Head-only wins when class names are abstract. yahoo_answers classes ("Society", "Entertainment", "Family") need training to learn decision boundaries.
Head-only severely overfits with small datasets. Train/test gap of 38–63% indicates memorization.
Optimal training size: ~200 samples for 10-class problems.
Recommendations
For datasets with semantic class names : Use zero-shot — it's free and better
For datasets with abstract classes : Use head-only with ~200 samples
Always monitor train/test gap : A gap >20% indicates severe overfitting
Consider regularization : L2 penalty, dropout, or early stopping for head-only
Novelty Detection Results
Zero-shot novelty detection via embedding proximity is near-random (AUROC ~0.50).

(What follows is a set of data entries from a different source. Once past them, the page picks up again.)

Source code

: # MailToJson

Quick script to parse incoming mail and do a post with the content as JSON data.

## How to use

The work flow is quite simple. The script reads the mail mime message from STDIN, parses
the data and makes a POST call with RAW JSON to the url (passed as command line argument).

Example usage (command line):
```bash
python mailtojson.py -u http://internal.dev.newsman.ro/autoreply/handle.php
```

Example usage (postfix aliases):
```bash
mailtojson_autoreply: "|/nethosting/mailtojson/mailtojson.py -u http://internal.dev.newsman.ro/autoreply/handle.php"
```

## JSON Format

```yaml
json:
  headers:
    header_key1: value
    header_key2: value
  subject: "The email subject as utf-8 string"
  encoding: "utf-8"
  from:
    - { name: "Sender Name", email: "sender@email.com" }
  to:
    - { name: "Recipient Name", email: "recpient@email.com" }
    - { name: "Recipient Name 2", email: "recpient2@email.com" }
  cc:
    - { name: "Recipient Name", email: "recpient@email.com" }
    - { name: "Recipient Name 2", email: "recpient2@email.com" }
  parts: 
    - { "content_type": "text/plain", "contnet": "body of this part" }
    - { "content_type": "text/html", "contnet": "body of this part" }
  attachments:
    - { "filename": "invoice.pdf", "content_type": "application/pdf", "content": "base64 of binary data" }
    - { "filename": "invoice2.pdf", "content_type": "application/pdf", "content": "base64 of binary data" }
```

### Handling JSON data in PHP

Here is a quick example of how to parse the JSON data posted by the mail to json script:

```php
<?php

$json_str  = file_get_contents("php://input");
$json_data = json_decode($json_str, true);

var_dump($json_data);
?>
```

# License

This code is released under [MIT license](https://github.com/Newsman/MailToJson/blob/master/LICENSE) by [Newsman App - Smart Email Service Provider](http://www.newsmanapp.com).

With head-only training, there is a small but real improvement on goemotions.
Zero-shot
Dataset
potion-8m AUROC
MiniLM AUROC
ag_news_novelty
0.501
0.500
goemotions_novelty
0.509
0.502
head-only (MiniLM, 100 samples/class)
Dataset
AUROC
vs Zero-shot
goemotions_novelty
0.558
+0.056
Interpretation
Zero-shot novelty detection is fundamentally limited — AUROC near 0.50.
For production novelty detection, use head-only or full training modes.
See novelty-detection-benchmark.md for detailed strategy-level results with multiple novelty detection methods.
Model Comparison Summary
Task
Metric
all-MiniLM-L6-v2
potion-8m
Winner
Classification (ag_news ZS)
Accuracy
64.2%
N/A*
MiniLM
ER (walmart_amazon)
Best F1
0.344
0.349
potion-8m
ER (amazon_google)
Best F1
0.474
0.387
MiniLM
ER (fodors_zagats)
Best F1
0.900
0.905
potion-8m
Novelty (goemotions ZS)
AUROC
0.499
0.509
potion-8m
Overall: potion-8m wins 3/5 comparisons, but margins are small. Both models are competitive.
Known Limitations
Classification and novelty detection in zero-shot mode produce near-random results. These tasks require head-only or full training mode.
Large HuggingFace datasets (yahoo_answers) are slow with non-indexed models. The static potion-8m backend is dramatically faster.
all-MiniLM-L6-v2 times out the default 10-minute benchmark window on large datasets; use potion-8m for full-suite runs.